Gonz’ Summit: Swiss Bliss in Lucerne

I’ve been heavily addicted to Chilly Gonzales’ music for almost ten years now. It’s my mood booster, pain killer, soul balm and sometimes it just triggers the sweet state of melancholia. If I lived in the US, they would have probably tried to make me go to rehab. I’m glad I’ve stuck to this drug, because its quality has never been better, its taste has never been more well-rounded and the effect has never been more immediate, long-lasting and impactful than today. And I have proof for this assertion: If you manage not only to sell out a concert hall like beautifully purist KKL in Lucerne, but also to make people jump off their seats and honor your performance with standing ovations in the middle of a show, you have finally made it. Even more, if that happens in Switzerland – Zwingliland!

Zwingli, the guy who became the spiritual father of Calvin and also abandoned music from churches. The land, where I sit at my office desk holding back jokes, checking them inwardly for appropriacy and only cracking every 5th accordingly.  Where emotions are considered a private matter to be held back and be experienced and handled discretely. Where consent is key. Where the amount of applause is usually delivered in polite doses. And along comes this tall, expressive individualist in a dressing gown. Remedy.

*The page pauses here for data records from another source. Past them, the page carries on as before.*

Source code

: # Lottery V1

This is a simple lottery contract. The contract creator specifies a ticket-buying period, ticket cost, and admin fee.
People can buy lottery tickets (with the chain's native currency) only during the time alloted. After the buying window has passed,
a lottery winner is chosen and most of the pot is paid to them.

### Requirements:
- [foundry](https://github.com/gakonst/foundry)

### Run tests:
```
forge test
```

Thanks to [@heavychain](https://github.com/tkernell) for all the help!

Over the course of time, he has tried almost everything. Electronic music, rap, solo piano, orchestral rap – and today he tours with the Kaiser Quartett. A classical chamber music set-up, which may be the most intimate, soulful and authentic arrangement. Five scores performing as one with room for interpretation and space for each member’s solo ambitions. This makes the formation in some respects so much more attractive than an orchestra. The latter might provide more power, but in the end it’s a huge number of instruments acting as one massive machine strictly in time with the conductor’s baton. When Chilly Gonzales played with and rapped over the BBC Symphony Orchestra in London a few years ago, it was an impressive, one-of-a-kind event. Still, an orchestra remains somewhat phlegmatic. Even though he successfully made all efforts to set the entire hall in motion.

My point is this: It seems as if Chilly Gonzales has found the elixir of his oeuvre. There is still the prankster, the entertainist, the rapper, the solo pianist, the megalomaniac, the doubtist, the Bee Gee-ist, the classically trained instrumentalist, the ironist, and the witty wordplayist, but finally all these personae play well together on stage creating something unheard, unique and captivating. The shows of today contain all elements of past shows, yet elevated to new heights and harmony. Making more sense than ever, being more elaborate and trenchant than ever. They are a demonstration of the fact that everything we hear today roots back to classical music. It is a dedication and bow to the heritage of Brahms and Beethoven, but at the same time absolutely contemporary. De-contrasting old and new. Turning chamber music into something instantly accessible to modern ears. His way with words, wittiness, and sense of humour ultimately unifies the alphabet with scales.

From Berlin’s underground clubs to the Parisian bohemian salons and on to the prestigious concert halls – it was a long road on the one hand, but a very steady and logical one on the other. Even if that wasn’t always tangible from an outer perspective. I was lucky enough to witness the “re-birth” of Chilly Gonzales when he was beating his inner self after playing 27 hours straight in the old charming cinema Ciné 13 leaving his “Soft Power” experiences behind and sensing new chapters of life to come and to be written. Lucky him (or shall I say “fuck luck”?), he is fluent in the Esperanto of the soul: music. So in the end, it is totally consistent and natural that what he has to say, speaks to everyone. Even in Switzerland.